Why Bollywood glorifies criminals and outlaws?

In Bollywood, gangster movies spend less time telling the audience about crime and more time extolling the so-called virtues of crimelords and the underworld. Be it Satya, Company, Vaastav, Once Upon a Time in Mumbaai, Agneepath or even Gangubai Kathiawadi, outlaws in such films are shown as good samaritans with hearts of gold.

Such characters almost seem like an ode or tribute to the original gangster. Ever wondered why? 

It is an open secret that the drug cartels owned by the D-company have financed many Bollywood films for several years. Reports have also suggested that many Bollywood stars and strugglers are high-paying clients for this cartel.

Bollywood and drugs

In 2021, a report quoted a senior officer from the Anti-Narcotics Cell of Mumbai Police saying, “The D-company helmed by underworld Don Dawood Ibrahim suspected to be based in Pakistan, runs this lucrative business. The D-Company buys raw drugs — opium, poppy and coca — from Afghanistan and Cambodia. After processing them into heroin, brown sugar, charas and cocaine, these drugs are smuggled into India via the Punjab border and Gujarat ports and land here in Mumbai.” 

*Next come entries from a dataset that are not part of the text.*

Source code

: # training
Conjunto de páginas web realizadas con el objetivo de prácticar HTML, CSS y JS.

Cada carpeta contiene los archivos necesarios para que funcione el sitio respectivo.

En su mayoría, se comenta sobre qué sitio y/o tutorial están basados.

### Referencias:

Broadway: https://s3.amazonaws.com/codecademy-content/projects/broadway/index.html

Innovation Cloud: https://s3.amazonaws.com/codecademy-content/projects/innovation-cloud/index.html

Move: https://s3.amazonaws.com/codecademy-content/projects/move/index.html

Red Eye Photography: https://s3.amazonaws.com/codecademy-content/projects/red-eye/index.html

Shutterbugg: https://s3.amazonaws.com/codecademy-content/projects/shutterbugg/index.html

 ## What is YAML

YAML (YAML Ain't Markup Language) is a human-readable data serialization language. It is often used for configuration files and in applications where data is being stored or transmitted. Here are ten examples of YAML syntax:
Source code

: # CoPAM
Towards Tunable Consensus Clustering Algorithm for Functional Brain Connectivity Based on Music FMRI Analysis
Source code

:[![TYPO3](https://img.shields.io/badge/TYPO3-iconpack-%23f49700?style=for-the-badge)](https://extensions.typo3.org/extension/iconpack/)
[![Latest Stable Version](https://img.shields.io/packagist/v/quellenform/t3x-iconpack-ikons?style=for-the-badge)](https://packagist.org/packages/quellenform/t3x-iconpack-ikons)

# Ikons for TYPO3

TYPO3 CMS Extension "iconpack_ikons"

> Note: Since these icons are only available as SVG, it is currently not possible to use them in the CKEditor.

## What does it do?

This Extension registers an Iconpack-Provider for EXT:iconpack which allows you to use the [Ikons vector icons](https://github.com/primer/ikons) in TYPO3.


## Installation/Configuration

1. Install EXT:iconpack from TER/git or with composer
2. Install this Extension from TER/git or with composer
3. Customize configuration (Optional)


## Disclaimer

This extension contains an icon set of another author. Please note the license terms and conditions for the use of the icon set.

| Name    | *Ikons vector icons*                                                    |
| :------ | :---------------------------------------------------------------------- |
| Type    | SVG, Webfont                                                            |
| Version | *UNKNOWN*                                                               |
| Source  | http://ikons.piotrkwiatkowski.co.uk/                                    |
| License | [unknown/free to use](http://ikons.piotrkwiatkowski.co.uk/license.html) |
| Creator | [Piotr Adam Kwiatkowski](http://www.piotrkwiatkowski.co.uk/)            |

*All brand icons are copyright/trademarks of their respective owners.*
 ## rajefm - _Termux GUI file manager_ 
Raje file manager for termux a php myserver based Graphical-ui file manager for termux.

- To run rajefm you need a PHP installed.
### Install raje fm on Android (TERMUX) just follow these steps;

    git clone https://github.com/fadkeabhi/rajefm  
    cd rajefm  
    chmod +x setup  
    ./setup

After the drug consignment reaches Mumbai, it is handed over to different dealers. While ganja and charas are used primarily by college students, refined drugs like heroin and cocaine are sold at a very high price, therefore accessible to Bollywood film stars and strugglers.

This drug menace especially came to the limelight following the tragic death of actor Sushant Singh Rajput at his residence in June 2020. Actress Rhea Chakraborty, who had been dating him then, was accused of being “active in a drug syndicate connected with drug supplies”, according to a copy of her bail order

Underworld and Bollywood

This nexus began decades ago, around the 80s, when the national coverage of state-backed television challenged Bollywood’s hegemony over mass entertainment. Filmmakers found lesser demand for their products. There was lesser demand for Hindi movies.

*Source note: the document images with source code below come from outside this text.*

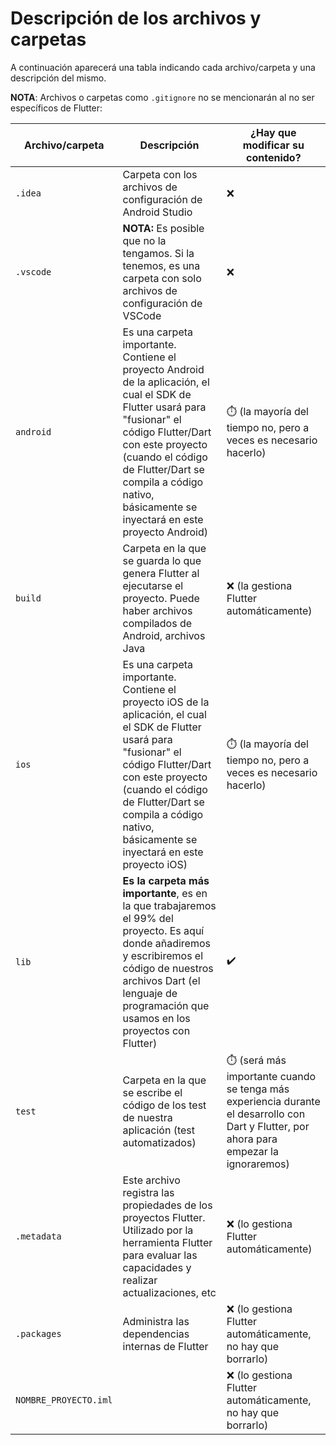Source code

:# Descripción de los archivos y carpetas 

A continuación aparecerá una tabla indicando cada archivo/carpeta y una descripción del mismo.

**NOTA**: Archivos o carpetas como `.gitignore` no se mencionarán al no ser específicos de Flutter:

| Archivo/carpeta | Descripción | ¿Hay que modificar su contenido? |
|---|---|---|
| `.idea` | Carpeta con los archivos de configuración de Android Studio | ❌ |
| `.vscode` | **NOTA:** Es posible que no la tengamos. Si la tenemos, es una carpeta con solo archivos de configuración de VSCode | ❌ |
| `android` | Es una carpeta importante. Contiene el proyecto Android de la aplicación, el cual el SDK de Flutter usará para "fusionar" el código Flutter/Dart con este proyecto (cuando el código de Flutter/Dart se compila a código nativo, básicamente se inyectará en este proyecto Android) | ⏱️ (la mayoría del tiempo no, pero a veces es necesario hacerlo) |
| `build` | Carpeta en la que se guarda lo que genera Flutter al ejecutarse el proyecto. Puede haber archivos compilados de Android, archivos Java | ❌ (la gestiona Flutter automáticamente) |
| `ios` | Es una carpeta importante. Contiene el proyecto iOS de la aplicación, el cual el SDK de Flutter usará para "fusionar" el código Flutter/Dart con este proyecto (cuando el código de Flutter/Dart se compila a código nativo, básicamente se inyectará en este proyecto iOS) | ⏱️ (la mayoría del tiempo no, pero a veces es necesario hacerlo) |
| `lib` | **Es la carpeta más importante**, es en la que trabajaremos el 99% del proyecto. Es aquí donde añadiremos y escribiremos el código de nuestros archivos Dart (el lenguaje de programación que usamos en los proyectos con Flutter) | ✔️ |
| `test` | Carpeta en la que se escribe el código de los test de nuestra aplicación (test automatizados) | ⏱️ (será más importante cuando se tenga más experiencia durante el desarrollo con Dart y Flutter, por ahora para empezar la ignoraremos) |
| `.metadata` | Este archivo registra las propiedades de los proyectos Flutter. Utilizado por la herramienta Flutter para evaluar las capacidades y realizar actualizaciones, etc | ❌ (lo gestiona Flutter automáticamente) |
| `.packages` | Administra las dependencias internas de Flutter | ❌ (lo gestiona Flutter automáticamente, no hay que borrarlo) |
| `NOMBRE_PROYECTO.iml` |  | ❌ (lo gestiona Flutter automáticamente, no hay que borrarlo) |
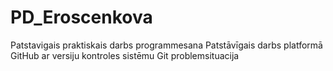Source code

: # PD_Eroscenkova
Patstavigais praktiskais darbs programmesana
Patstāvīgais darbs platformā GitHub ar versiju kontroles sistēmu Git
problemsituacija

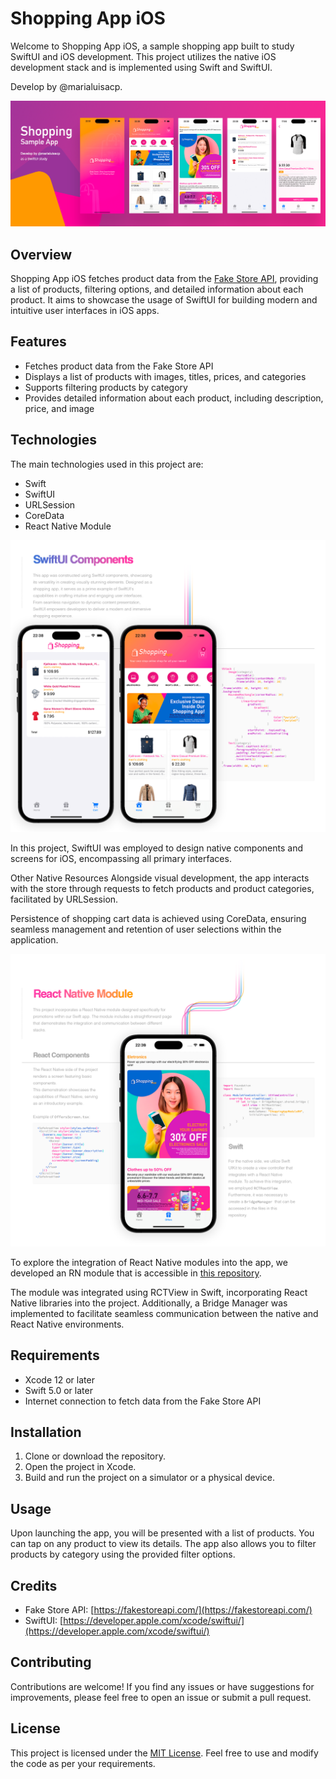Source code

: # Shopping App iOS

Welcome to Shopping App iOS, a sample shopping app built to study SwiftUI and iOS development. This project utilizes the native iOS development stack and is implemented using Swift and SwiftUI.

Develop by @marialuisacp.

![Shopping App iOS](./docs/cover_repo.png)

## Overview

Shopping App iOS fetches product data from the [Fake Store API](https://fakestoreapi.com/), providing a list of products, filtering options, and detailed information about each product. It aims to showcase the usage of SwiftUI for building modern and intuitive user interfaces in iOS apps.

## Features

- Fetches product data from the Fake Store API
- Displays a list of products with images, titles, prices, and categories
- Supports filtering products by category
- Provides detailed information about each product, including description, price, and image

## Technologies

The main technologies used in this project are:
- Swift
- SwiftUI
- URLSession
- CoreData
- React Native Module

![Swift UI description](./docs/01_swiftUI.png)

In this project, SwiftUI was employed to design native components and screens for iOS, encompassing all primary interfaces. 

Other Native Resources
Alongside visual development, the app interacts with the store through requests to fetch products and product categories, facilitated by URLSession. 

Persistence of shopping cart data is achieved using CoreData, ensuring seamless management and retention of user selections within the application.

![React Native Module description](./docs/02_react_native_module.png)

To explore the integration of React Native modules into the app, we developed an RN module that is accessible in [this repository](https://github.com/marialuisacp/shopping-app-module-rn).

The module was integrated using RCTView in Swift, incorporating React Native libraries into the project. Additionally, a Bridge Manager was implemented to facilitate seamless communication between the native and React Native environments.

## Requirements

- Xcode 12 or later
- Swift 5.0 or later
- Internet connection to fetch data from the Fake Store API

## Installation

1. Clone or download the repository.
2. Open the project in Xcode.
3. Build and run the project on a simulator or a physical device.

## Usage

Upon launching the app, you will be presented with a list of products. You can tap on any product to view its details. The app also allows you to filter products by category using the provided filter options.

## Credits

- Fake Store API: [https://fakestoreapi.com/](https://fakestoreapi.com/)
- SwiftUI: [https://developer.apple.com/xcode/swiftui/](https://developer.apple.com/xcode/swiftui/)

## Contributing

Contributions are welcome! If you find any issues or have suggestions for improvements, please feel free to open an issue or submit a pull request.

## License

This project is licensed under the [MIT License](LICENSE). Feel free to use and modify the code as per your requirements.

However, actors weren’t complaining about this rise of television, for it increased their popularity and, therefore, their fees. Some even hiked their price by 500%. Suddenly, hiring these actors became unbearably expensive for desperate production companies.

Although the cost of producing a film rose exorbitantly, producers needed help to finance their films. A double whammy hit them since these production companies couldn’t borrow from banks or apply for insurance because the government didn’t identify cinema as an industry. 

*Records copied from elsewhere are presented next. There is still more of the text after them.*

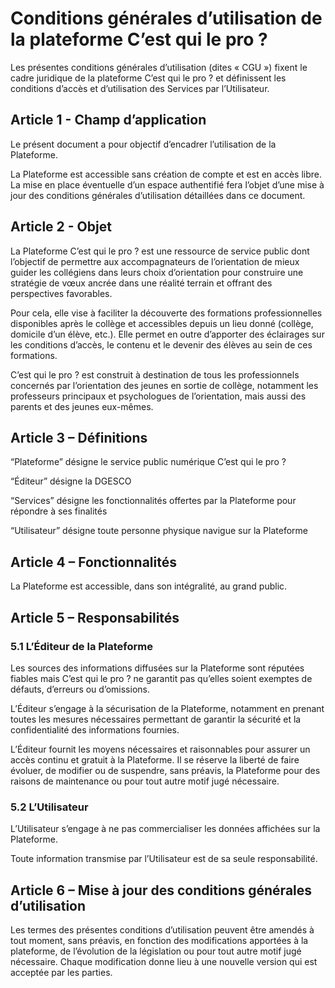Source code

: # Conditions générales d’utilisation de la plateforme C’est qui le pro ?

Les présentes conditions générales d’utilisation (dites « CGU ») fixent le cadre juridique de la plateforme C’est qui le pro ? et définissent les conditions d’accès et d’utilisation des Services par l’Utilisateur.

## Article 1 - Champ d’application

Le présent document a pour objectif d’encadrer l’utilisation de la Plateforme.

La Plateforme est accessible sans création de compte et est en accès libre. La mise en place éventuelle d’un espace authentifié fera l’objet d’une mise à jour des conditions générales d’utilisation détaillées dans ce document.

## Article 2 - Objet

La Plateforme C’est qui le pro ? est une ressource de service public dont l’objectif de permettre aux accompagnateurs de l’orientation de mieux guider les collégiens dans leurs choix d’orientation pour construire une stratégie de vœux ancrée dans une réalité terrain et offrant des perspectives favorables.

Pour cela, elle vise à faciliter la découverte des formations professionnelles disponibles après le collège et accessibles depuis un lieu donné (collège, domicile d’un élève, etc.). Elle permet en outre d’apporter des éclairages sur les conditions d’accès, le contenu et le devenir des élèves au sein de ces formations.

C’est qui le pro ? est construit à destination de tous les professionnels concernés par l’orientation des jeunes en sortie de collège, notamment les professeurs principaux et psychologues de l’orientation, mais aussi des parents et des jeunes eux-mêmes.

## Article 3 – Définitions

“Plateforme” désigne le service public numérique C’est qui le pro ?

“Éditeur” désigne la DGESCO

“Services” désigne les fonctionnalités offertes par la Plateforme pour répondre à ses finalités

“Utilisateur” désigne toute personne physique navigue sur la Plateforme

## Article 4 – Fonctionnalités

La Plateforme est accessible, dans son intégralité, au grand public.

## Article 5 – Responsabilités

### 5.1 L’Éditeur de la Plateforme

Les sources des informations diffusées sur la Plateforme sont réputées fiables mais C’est qui le pro ? ne garantit pas qu’elles soient exemptes de défauts, d’erreurs ou d’omissions.

L’Éditeur s’engage à la sécurisation de la Plateforme, notamment en prenant toutes les mesures nécessaires permettant de garantir la sécurité et la confidentialité des informations fournies.

L’Éditeur fournit les moyens nécessaires et raisonnables pour assurer un accès continu et gratuit à la Plateforme. Il se réserve la liberté de faire évoluer, de modifier ou de suspendre, sans préavis, la Plateforme pour des raisons de maintenance ou pour tout autre motif jugé nécessaire.

### 5.2 L’Utilisateur

L’Utilisateur s’engage à ne pas commercialiser les données affichées sur la Plateforme.

Toute information transmise par l’Utilisateur est de sa seule responsabilité.

## Article 6 – Mise à jour des conditions générales d’utilisation

Les termes des présentes conditions d’utilisation peuvent être amendés à tout moment, sans préavis, en fonction des modifications apportées à la plateforme, de l’évolution de la législation ou pour tout autre motif jugé nécessaire. Chaque modification donne lieu à une nouvelle version qui est acceptée par les parties.
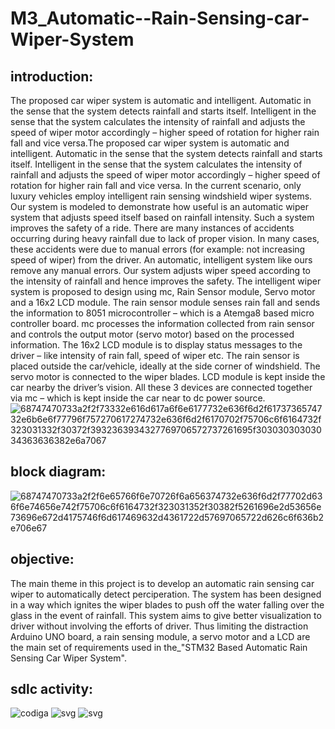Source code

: # M3_Automatic--Rain-Sensing-car-Wiper-System
## introduction:
The proposed car wiper system is automatic and intelligent. Automatic in the sense that the system detects rainfall and starts itself. Intelligent in the sense that the system calculates the intensity of rainfall and adjusts the speed of wiper motor accordingly – higher speed of rotation for higher rain fall and vice versa.The proposed car wiper system is automatic and intelligent. Automatic in the sense that the system detects rainfall and starts itself. Intelligent in the sense that the system calculates the intensity of rainfall and adjusts the speed of wiper motor accordingly – higher speed of rotation for higher rain fall and vice versa. In the current scenario, only luxury vehicles employ intelligent rain sensing windshield wiper systems. Our system is modeled to demonstrate how useful is an automatic wiper system that adjusts speed itself based on rainfall intensity. Such a system improves the safety of a ride. There are many instances of accidents occurring during heavy rainfall due to lack of proper vision. In many cases, these accidents were due to manual errors (for example: not increasing speed of wiper) from the driver. An automatic, intelligent system like ours remove any manual errors. Our system adjusts wiper speed according to the intensity of rainfall and hence improves the safety. The intelligent wiper system is proposed to design using mc, Rain Sensor module, Servo motor and a 16x2 LCD module. The rain sensor module senses rain fall and sends the information to 8051 microcontroller – which is a Atemga8 based micro controller board. mc processes the information collected from rain sensor and controls the output motor (servo motor) based on the processed information. The 16x2 LCD module is to display status messages to the driver – like intensity of rain fall, speed of wiper etc. The rain sensor is placed outside the car/vehicle, ideally at the side corner of windshield. The servo motor is connected to the wiper blades. LCD module is kept inside the car nearby the driver’s vision. All these 3 devices are connected together via mc – which is kept inside the car near to dc power source.![68747470733a2f2f73332e616d617a6f6e6177732e636f6d2f6173736574732e6b6e6f77796f757270617274732e636f6d2f6170702f75706c6f6164732f323031332f30372f3932363934327769706572737261695f30303030303034363636382e6a7067](https://user-images.githubusercontent.com/101046333/168454244-f5fd2bcf-4caa-4970-b277-603e6222600d.jpg)
## block diagram:
![68747470733a2f2f6e65766f6e70726f6a656374732e636f6d2f77702d636f6e74656e742f75706c6f6164732f323031352f30382f5261696e2d53656e73696e672d4175746f6d617469632d4361722d57697065722d626c6f636b2e706e67](https://user-images.githubusercontent.com/101046333/168454250-3a14f106-1685-4062-9165-95229a72dcc1.png)
## objective:
The main theme in this project is to develop an automatic rain sensing car wiper to automatically detect perciperation. The system has been designed in a way which ignites the wiper blades to push off the water falling over the glass in the event of rainfall. This system aims to give better visualization to driver without involving the efforts of driver. Thus limiting the distraction Arduino UNO board, a rain sensing module, a servo motor and a LCD are the main set of requirements used in the_"STM32 Based Automatic Rain Sensing Car Wiper System".
## sdlc activity:
![codiga](https://user-images.githubusercontent.com/101046333/168454277-0eeb1ca9-1ac1-4418-b490-b1bc187b34c8.png)
![svg](https://user-images.githubusercontent.com/101046333/168454373-c8514e08-3d3c-451c-8ab9-b45f2481a281.svg)
![svg](https://user-images.githubusercontent.com/101046333/168454389-c5267722-ca95-4d48-9655-4cd20d0753a3.svg)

It wasn’t until 2001 the Indian film industry was accorded ‘Industry’ status by the government, and institutional financing came into the system.

Therefore, till then, producers had no option but to accept funds from fraudulent sources who wanted to convert their black money to white. The Mumbai underworld, already smitten by the Bollywood glitz, quickly took this option and started investing in films. Eventually, they also picked up distribution rights. 

Consequences

Bollywood soon came under the control of these outlaws (with links to Pakistan’s deep state), who would go to any lengths to make a film as they wished. It isn’t difficult to find old photos of notorious underworld kingpins with superstars of yesteryears. 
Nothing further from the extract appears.